- [Exercise requirements] Which lines hold the string "will"? Copy each of them from the material below.

━━━ Task data ━━━

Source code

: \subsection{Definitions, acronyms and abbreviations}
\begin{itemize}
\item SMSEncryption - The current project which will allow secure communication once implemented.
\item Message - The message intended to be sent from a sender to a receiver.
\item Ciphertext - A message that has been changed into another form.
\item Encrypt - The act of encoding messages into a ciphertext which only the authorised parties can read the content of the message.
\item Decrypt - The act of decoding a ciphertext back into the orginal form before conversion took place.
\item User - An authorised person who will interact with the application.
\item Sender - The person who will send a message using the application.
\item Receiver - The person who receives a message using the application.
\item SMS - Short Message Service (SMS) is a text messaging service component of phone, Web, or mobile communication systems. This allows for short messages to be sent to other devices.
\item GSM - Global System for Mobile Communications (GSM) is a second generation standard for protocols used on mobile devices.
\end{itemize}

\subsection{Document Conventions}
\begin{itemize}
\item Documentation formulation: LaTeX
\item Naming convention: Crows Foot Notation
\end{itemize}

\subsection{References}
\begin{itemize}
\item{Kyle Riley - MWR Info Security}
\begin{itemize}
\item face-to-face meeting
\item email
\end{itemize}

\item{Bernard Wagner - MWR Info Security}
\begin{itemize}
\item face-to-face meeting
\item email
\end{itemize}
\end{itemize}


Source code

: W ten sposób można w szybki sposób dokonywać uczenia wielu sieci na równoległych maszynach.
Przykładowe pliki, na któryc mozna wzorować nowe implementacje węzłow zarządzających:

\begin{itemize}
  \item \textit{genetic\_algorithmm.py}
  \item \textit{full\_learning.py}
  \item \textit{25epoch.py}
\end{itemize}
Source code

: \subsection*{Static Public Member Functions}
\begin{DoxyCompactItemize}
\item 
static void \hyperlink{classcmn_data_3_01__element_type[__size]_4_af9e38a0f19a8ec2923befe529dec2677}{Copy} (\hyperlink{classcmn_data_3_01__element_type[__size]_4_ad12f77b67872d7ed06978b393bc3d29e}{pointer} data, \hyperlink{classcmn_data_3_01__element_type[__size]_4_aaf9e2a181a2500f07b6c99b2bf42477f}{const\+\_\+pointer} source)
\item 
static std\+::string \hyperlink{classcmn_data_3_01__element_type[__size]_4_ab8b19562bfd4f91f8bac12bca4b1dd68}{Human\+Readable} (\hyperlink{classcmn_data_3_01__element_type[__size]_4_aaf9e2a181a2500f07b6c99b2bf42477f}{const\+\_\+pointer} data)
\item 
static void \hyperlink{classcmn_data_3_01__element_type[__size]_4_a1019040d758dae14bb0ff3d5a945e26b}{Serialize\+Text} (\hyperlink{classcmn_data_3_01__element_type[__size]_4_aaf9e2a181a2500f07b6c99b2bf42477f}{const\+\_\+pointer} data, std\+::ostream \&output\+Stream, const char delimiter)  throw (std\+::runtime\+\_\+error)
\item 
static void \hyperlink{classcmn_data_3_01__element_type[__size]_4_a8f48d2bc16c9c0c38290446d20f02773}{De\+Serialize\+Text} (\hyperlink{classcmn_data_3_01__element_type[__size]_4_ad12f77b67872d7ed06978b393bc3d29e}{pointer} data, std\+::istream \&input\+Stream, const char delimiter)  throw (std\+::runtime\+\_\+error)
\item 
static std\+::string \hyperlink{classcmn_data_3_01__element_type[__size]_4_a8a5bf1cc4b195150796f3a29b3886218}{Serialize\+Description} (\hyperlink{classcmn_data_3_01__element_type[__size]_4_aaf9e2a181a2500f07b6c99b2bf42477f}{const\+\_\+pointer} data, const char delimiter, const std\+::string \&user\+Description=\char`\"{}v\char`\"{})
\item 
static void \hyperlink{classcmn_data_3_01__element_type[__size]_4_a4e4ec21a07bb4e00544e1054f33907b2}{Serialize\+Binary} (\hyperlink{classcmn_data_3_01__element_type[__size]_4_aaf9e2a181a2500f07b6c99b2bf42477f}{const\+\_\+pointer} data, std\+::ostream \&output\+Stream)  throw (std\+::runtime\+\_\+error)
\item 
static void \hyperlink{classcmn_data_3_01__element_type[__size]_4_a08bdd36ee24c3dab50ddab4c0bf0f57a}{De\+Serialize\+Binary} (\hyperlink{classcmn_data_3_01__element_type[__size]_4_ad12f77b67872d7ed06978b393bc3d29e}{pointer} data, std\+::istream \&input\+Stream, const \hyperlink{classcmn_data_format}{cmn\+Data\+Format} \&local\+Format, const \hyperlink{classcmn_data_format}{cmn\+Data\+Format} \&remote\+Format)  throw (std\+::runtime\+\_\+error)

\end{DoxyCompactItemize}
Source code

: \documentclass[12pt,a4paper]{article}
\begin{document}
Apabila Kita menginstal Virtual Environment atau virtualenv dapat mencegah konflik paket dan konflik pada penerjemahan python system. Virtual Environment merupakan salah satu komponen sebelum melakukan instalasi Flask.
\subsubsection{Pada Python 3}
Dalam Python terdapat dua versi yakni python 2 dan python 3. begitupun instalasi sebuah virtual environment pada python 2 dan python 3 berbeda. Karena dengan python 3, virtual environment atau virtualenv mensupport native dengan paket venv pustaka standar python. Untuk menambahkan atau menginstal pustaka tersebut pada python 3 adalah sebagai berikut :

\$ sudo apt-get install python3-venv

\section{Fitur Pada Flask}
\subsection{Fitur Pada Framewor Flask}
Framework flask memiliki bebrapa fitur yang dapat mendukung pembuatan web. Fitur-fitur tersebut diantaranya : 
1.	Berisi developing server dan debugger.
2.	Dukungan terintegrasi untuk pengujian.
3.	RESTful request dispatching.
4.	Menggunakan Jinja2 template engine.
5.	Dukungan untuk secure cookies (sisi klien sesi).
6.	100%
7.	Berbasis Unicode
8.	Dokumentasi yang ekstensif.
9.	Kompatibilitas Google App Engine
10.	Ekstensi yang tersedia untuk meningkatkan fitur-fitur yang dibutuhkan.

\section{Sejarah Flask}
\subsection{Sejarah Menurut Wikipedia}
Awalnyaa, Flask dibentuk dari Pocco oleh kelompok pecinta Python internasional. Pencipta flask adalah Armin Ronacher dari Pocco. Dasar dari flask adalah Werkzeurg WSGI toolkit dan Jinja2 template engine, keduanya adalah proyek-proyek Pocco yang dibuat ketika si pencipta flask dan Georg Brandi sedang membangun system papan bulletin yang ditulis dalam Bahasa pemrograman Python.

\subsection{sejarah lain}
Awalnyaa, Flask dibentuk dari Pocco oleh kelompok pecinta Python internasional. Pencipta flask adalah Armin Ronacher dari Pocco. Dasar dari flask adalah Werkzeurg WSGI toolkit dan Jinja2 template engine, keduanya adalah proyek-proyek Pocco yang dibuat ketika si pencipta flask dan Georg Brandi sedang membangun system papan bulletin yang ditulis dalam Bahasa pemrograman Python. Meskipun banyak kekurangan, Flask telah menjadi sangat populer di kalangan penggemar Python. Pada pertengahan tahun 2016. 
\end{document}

━━━

- [Answer for the task]
\item SMSEncryption - The current project which will allow secure communication once implemented.
\item User - An authorised person who will interact with the application.
\item Sender - The person who will send a message using the application.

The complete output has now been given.